BEGIN
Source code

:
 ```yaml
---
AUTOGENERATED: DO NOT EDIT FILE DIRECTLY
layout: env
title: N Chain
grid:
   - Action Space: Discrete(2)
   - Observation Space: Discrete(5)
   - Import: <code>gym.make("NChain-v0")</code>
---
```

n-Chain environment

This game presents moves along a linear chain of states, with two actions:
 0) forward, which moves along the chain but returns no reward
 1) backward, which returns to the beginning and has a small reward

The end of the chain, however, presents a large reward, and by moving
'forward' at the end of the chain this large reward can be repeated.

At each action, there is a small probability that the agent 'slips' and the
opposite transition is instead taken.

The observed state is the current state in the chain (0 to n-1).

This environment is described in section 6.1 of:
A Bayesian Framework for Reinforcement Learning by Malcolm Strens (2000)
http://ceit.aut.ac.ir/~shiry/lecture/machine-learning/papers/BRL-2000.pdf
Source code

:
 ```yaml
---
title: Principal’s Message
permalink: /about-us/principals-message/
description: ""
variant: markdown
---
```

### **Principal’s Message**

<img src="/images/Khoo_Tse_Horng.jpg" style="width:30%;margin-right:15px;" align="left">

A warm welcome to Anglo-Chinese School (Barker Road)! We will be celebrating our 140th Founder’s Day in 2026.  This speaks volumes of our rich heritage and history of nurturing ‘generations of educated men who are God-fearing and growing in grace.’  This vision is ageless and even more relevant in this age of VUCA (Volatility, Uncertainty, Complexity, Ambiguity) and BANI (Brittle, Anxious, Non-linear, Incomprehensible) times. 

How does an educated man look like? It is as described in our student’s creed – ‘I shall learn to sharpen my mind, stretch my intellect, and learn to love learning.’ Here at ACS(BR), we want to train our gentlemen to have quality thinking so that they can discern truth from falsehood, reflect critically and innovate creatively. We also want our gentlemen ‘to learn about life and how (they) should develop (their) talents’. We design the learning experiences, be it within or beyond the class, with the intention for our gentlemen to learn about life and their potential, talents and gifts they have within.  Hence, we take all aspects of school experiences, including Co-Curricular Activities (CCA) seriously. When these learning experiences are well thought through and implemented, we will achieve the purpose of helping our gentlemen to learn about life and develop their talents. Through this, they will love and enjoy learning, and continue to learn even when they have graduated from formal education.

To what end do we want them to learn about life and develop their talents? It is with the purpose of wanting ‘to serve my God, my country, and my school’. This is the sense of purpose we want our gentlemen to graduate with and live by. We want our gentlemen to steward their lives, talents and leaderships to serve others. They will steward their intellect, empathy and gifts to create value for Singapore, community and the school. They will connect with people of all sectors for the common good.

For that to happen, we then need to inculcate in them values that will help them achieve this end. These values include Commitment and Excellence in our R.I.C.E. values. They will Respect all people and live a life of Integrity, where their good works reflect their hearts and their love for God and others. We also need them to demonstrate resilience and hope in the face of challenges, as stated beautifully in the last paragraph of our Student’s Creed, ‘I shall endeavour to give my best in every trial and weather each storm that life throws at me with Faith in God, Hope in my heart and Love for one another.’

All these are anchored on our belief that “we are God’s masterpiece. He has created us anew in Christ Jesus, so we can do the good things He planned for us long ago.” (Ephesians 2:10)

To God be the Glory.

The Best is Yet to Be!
END
▶ WORK TO COMPLETE
Exactly the lines from the one containing "All these are" through the last line of the records are to be transcribed, both endpoints included.

▶ WRITTEN SOLUTION
All these are anchored on our belief that “we are God’s masterpiece. He has created us anew in Christ Jesus, so we can do the good things He planned for us long ago.” (Ephesians 2:10)

To God be the Glory.

The Best is Yet to Be!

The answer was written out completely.